Posted on 01 Dec 2023
Nippon Steel is seeking more opportunities to acquire coking coal and iron ore assets to ensure a stable supply of steelmaking raw materials.
Takahiro Mori, executive vice president of Nippon Steel, told Reuters in an interview this week that coking coal prices will strengthen as slower mine investment, because of decarbonisation, will tighten supply. Nippon Steel aims to secure profits through more direct investment in upstream assets, Kallanish learns.
"We would like to raise the self-sufficiency ratio of coking coal and iron ore to around 40% in order to neutralize the impact of raw material prices on market products", Takahiro Mori said.
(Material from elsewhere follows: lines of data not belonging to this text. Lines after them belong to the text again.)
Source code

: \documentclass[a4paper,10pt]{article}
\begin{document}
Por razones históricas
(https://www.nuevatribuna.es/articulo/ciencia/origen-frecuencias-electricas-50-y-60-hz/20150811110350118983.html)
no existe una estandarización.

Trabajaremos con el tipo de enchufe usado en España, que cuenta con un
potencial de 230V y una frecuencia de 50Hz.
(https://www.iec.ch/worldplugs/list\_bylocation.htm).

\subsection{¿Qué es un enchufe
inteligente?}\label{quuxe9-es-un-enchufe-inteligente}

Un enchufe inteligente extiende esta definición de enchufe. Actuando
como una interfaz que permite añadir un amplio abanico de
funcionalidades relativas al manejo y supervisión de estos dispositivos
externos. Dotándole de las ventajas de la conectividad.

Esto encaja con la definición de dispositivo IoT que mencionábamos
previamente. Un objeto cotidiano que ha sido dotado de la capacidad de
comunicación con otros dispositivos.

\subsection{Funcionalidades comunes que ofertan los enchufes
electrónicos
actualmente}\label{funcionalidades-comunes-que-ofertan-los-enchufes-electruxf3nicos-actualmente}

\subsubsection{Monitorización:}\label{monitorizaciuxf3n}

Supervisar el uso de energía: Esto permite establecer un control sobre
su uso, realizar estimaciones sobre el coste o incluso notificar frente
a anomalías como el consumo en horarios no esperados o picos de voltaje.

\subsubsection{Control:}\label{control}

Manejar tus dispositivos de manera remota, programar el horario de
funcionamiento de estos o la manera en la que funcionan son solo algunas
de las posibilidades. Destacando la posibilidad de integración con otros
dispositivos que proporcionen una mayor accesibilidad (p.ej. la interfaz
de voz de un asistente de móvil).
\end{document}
In mid-November, Nippon Steel announced its intention to invest in coking coal in Canada partnered with Teck Resources. Glencore has now finalized its acquisition of 77% of the Teck-owned Elk Valley Resources. Nippon Steel has agreed with Teck that its 2.5% interest in Teck's Elkview operations, which is one of the company's four steelmaking coal operations in Elk Valley, will be rolled over into a 3% equity interest in Elk Valley Resources.
The company plans to acquire additional equity in Elk Valley Resources, to raise its stake to 20%. The 20% stake in Teck's coking coal business will also boost Nippon Steel's annual profit by about JPY 70-80 billion ($474-542 million) based on the current prices, Mori said.
In a separate interview this week, Takahiro Mori noted that the company made better-than-expected cost-cutting progress in the first half, which will contribute to profits. In recent years, the company has focussed on reviewing the conditions of its trading contracts, to ensure that the existing contract formula does not need to be modified even with large fluctuations in raw materials prices.
"We're not just looking at coking coal, but other resources as well, with an eye toward carbon neutrality", he adds.